▶

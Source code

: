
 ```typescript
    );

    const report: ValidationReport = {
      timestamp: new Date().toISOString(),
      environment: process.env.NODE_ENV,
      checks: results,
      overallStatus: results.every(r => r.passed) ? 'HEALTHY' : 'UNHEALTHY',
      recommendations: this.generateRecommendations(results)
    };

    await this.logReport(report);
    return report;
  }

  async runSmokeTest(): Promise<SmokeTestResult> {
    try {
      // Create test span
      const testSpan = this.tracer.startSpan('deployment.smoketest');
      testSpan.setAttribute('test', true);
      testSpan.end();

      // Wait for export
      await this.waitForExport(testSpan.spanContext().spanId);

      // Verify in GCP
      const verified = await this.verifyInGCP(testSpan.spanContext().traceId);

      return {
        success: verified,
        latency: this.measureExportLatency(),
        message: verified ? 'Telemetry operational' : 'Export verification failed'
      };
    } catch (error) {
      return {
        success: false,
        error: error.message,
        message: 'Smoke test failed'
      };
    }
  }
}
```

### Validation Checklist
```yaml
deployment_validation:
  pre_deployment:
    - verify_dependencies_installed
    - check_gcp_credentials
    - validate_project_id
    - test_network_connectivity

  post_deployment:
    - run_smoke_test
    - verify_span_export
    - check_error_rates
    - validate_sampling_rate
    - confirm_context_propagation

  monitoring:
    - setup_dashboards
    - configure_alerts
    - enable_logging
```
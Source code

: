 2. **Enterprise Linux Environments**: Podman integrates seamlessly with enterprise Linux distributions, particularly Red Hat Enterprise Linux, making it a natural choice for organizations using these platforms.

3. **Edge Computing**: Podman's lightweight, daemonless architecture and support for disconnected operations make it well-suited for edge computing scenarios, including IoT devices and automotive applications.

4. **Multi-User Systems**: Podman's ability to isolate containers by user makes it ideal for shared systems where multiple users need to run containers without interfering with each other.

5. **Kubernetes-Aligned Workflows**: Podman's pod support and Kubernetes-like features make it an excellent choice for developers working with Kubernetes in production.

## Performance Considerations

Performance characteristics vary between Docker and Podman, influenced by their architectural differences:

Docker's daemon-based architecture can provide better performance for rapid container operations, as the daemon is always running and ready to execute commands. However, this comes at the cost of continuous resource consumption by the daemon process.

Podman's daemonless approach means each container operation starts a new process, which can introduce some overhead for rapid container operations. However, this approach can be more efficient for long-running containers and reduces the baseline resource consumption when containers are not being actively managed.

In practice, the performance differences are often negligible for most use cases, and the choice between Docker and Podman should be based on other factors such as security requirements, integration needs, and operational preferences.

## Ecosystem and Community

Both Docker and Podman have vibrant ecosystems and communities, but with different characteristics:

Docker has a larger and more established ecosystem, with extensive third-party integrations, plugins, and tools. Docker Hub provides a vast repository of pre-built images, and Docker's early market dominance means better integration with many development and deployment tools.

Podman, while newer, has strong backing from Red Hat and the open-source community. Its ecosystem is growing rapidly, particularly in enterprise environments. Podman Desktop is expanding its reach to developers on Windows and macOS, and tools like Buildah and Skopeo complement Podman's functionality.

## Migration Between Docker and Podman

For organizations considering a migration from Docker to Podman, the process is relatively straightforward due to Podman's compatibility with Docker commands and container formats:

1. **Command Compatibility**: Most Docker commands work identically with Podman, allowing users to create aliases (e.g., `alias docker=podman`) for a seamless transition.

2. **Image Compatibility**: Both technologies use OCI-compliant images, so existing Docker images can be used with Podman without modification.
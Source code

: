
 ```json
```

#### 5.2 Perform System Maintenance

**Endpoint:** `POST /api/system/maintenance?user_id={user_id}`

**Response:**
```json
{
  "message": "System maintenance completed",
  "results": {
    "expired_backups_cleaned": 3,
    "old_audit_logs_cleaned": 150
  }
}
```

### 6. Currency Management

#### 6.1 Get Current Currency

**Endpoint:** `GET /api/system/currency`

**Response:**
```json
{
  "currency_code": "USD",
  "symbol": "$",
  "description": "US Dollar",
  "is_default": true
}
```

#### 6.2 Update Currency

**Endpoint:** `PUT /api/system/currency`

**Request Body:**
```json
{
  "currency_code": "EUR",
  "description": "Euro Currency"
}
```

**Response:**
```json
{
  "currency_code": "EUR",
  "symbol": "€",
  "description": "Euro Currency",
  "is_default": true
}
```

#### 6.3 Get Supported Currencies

◀
▶

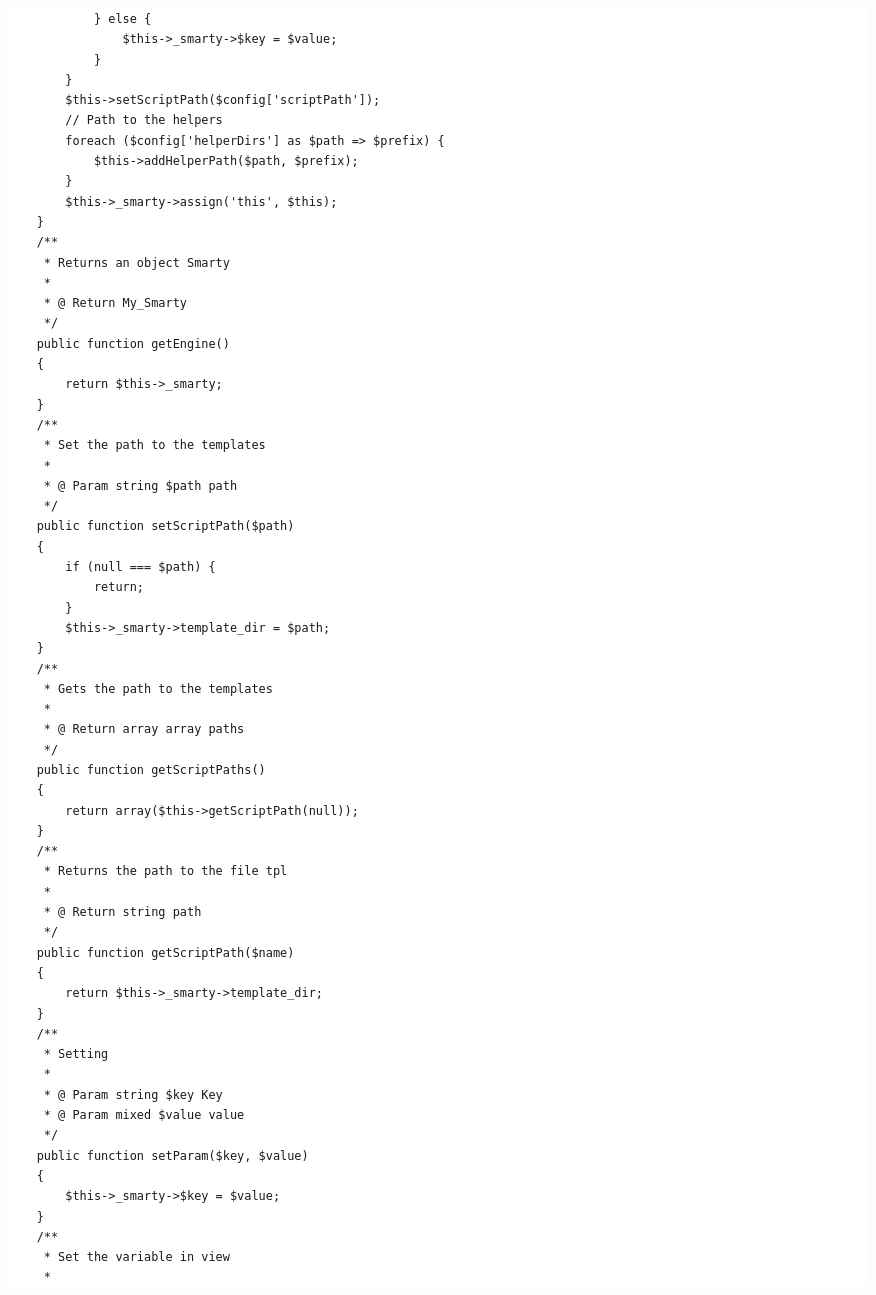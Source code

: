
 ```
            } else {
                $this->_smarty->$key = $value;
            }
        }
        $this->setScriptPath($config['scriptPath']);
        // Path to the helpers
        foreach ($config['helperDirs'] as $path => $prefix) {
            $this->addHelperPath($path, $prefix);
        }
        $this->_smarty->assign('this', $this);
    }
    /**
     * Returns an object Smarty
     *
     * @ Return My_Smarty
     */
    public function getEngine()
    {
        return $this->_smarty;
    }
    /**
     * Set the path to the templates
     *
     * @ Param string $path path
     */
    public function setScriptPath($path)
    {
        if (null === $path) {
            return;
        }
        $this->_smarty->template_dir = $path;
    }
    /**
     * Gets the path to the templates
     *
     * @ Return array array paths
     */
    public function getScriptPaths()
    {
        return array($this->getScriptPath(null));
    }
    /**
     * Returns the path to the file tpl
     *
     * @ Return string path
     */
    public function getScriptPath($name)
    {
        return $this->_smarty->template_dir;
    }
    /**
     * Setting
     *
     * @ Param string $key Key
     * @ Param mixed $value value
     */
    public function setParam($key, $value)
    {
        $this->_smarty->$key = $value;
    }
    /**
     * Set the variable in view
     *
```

◀

# Your goal
Once a line of the records is found to contain "public", copy it out.

# Result
    public function getEngine()
    public function setScriptPath($path)
    public function getScriptPaths()
    public function getScriptPath($name)
    public function setParam($key, $value)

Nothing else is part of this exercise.